I will leave it to others better at punditry to offer the definitive remarks on President Obama's final state of the union speech. I found it to be an unappetizing blend of feel-good, defensiveness, and preacher-like hectoring on living up to our better natures — as defined by him.

Immigration figured prominently: "fix[ing] the broken immigration system" was mentioned right off the bat as one the items yet to be accomplished during his presidency. It also formed a consistent subtext in remarks about immigrants, inclusiveness, not blaming aliens for depressed wages, etc. But there was nothing in the way of detail for anyone trying to follow the direction these efforts to "fix" the system might take.

This may well be because the president has learned the peril of telegraphing his moves in advance, most particularly when they involve the invidious, imperial, and constitutionally dubious business of using "executive action" to achieve what he cannot bully Congress into doing.

But the clues are there.

When interviewed for a cloying article published in New York Magazine, recently appointed Attorney General Loretta Lynch commented that "My goal is to position the department [of Justice] where it will carry on in all of these issues long after myself and my team have moved on."

One suspects that it is not just Lynch, and not just the Department of Justice (DOJ) where this effort is taking place to embed into the organs of government, on a long-term basis, left-leaning progressive policies. How, exactly, might the president and his cabinet accomplish this?

There are two ways, and the first has become well known: using "executive action" to stretch the power of the presidency into arenas constitutionally preserved to other branches of government to achieve what they wish. Even if we were to assume that the next president promptly begins the process of rescinding these actions, there have been so many, and they have been so far-reaching, that it will take years to undo the damage, if indeed it can be undone. The federal bureaucracy is like a battleship; formidable, but slow to change direction precisely because of its awesome size and complexity.

Which brings us to the second way the president and his cabinet can push their agenda long after vacating their chairs. It is well known that presidents, all presidents, regardless of party, eagerly cram the federal judiciary with appointees who share their views, at the district and appellate court levels and — the crown jewel — even the Supreme Court when vacancies appear, which happens rarely because federal judges and justices are given lifetime appointments.
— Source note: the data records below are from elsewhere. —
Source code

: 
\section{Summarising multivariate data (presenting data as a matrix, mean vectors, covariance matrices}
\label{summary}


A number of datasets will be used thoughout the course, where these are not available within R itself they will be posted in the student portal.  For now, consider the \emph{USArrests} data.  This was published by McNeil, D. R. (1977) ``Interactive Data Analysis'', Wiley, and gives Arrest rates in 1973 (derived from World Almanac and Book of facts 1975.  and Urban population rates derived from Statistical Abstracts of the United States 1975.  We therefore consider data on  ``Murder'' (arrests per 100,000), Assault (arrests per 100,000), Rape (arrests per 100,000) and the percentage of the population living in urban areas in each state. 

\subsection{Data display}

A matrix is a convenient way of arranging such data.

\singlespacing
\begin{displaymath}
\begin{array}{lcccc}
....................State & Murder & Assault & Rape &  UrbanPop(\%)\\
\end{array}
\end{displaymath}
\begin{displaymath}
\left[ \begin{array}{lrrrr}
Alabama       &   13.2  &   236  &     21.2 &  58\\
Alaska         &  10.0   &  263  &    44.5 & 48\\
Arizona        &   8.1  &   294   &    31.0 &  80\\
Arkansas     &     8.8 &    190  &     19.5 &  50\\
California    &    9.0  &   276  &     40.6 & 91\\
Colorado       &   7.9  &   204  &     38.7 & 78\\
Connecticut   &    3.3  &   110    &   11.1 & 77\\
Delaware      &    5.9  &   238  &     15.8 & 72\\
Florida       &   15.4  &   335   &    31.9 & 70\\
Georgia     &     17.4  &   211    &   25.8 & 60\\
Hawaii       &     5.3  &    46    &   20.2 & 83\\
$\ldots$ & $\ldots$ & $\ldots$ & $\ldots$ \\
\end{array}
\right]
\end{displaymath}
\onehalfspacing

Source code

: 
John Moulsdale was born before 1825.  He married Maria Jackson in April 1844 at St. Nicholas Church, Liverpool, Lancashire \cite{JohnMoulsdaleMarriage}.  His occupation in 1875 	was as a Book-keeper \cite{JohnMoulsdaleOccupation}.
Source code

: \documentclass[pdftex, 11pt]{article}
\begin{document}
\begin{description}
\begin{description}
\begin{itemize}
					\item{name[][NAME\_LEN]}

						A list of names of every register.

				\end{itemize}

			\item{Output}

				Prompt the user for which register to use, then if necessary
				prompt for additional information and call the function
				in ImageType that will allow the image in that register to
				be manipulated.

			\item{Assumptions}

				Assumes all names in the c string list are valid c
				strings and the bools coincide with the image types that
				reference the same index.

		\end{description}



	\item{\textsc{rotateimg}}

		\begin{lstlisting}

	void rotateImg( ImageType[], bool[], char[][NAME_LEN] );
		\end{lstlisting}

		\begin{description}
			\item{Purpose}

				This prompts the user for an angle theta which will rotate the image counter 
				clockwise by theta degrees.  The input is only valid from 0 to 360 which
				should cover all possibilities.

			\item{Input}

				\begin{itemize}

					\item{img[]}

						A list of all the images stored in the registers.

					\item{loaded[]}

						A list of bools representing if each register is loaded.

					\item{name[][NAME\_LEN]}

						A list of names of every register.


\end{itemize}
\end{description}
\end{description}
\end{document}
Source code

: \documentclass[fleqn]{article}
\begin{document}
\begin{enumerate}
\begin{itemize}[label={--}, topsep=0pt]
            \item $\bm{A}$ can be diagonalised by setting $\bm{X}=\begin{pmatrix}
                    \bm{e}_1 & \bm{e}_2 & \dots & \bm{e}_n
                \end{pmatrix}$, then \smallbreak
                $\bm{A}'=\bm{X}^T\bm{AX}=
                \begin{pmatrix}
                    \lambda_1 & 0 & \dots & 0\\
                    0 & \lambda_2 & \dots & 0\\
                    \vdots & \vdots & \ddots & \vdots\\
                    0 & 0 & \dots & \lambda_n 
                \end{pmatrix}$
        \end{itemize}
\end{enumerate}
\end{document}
While there are only nine Supreme Court justices, there are hundreds of district and appellate court judges, so vacancies appear regularly.

Less well known is how to manipulate the federal bureaucracy, which is so large and so all-pervasive in virtually every sector of society that it has been referred to by some as "the secret state." Others have observed that because of the extraordinary growth of government, our democratic republic has transformed itself into an "administrative state," in which power has accreted into the hands of powerful agencies responsible primarily to the executive branch. The Obama White House has excelled in understanding and manipulating this dynamic.

By taking control over key positions (and by this I do not mean the political appointees themselves, who come and go with each administration), an administration can influence events years into the future. Consider, for instance, DOJ, since we began this discussion with the Lynch interview. In the immigration context, a key component of DOJ is the Executive Office for Immigration Review (EOIR). EOIR is composed of both the immigration courts and the appellate tribunal, the Board of Immigration Appeals (BIA). Every immigration judge or BIA member is appointed by the attorney general, and they are for all intents and purposes permanently tenured. It would take egregious acts of malfeasance to remove them.

These are the officials who literally define the course of immigration hearings throughout the entire nation. Place into those positions enough individuals who view immigration through the liberal filter of the Obama administration and you have skewed the direction of immigration enforcement for decades to come. Add significant new immigration judge or BIA positions into the mix, approved by Congress due to court workloads and backlogs, and you have even further shaped the future into a funnel of your choosing.

The same can be done at the Department of Homeland Security, again sidestepping the political appointees who come and go with regularity, and pushing down to the next one or two levels of the bureaucracy. By exercising philosophical and political litmus tests for those you choose to appoint as your head of asylum and refugee affairs (who will in turn select the officers who perform the function of approving and denying applicants for asylum), you have effected a near-permanent influence on how those adjudications will be performed. As recent events have shown us, there is a direct and sometimes adverse effect between the quality of those adjudications, and national security and public safety.

As we lurch through this last year of Barack Obama's presidency, some of the changes he effects may be invisible to the naked eye, but make no doubt that Lynch was being neither rhetorical nor hyperbolic in her remarks in asserting that they will be felt for generations to come.
 

Immigration judges' union advocates for independent, stand-alone court to rule on deportations

WASHINGTON — The federal immigration court system should be separated from the Justice Department and operated independently of federal law enforcement, the top two leaders of the immigration judges' union said Wednesday.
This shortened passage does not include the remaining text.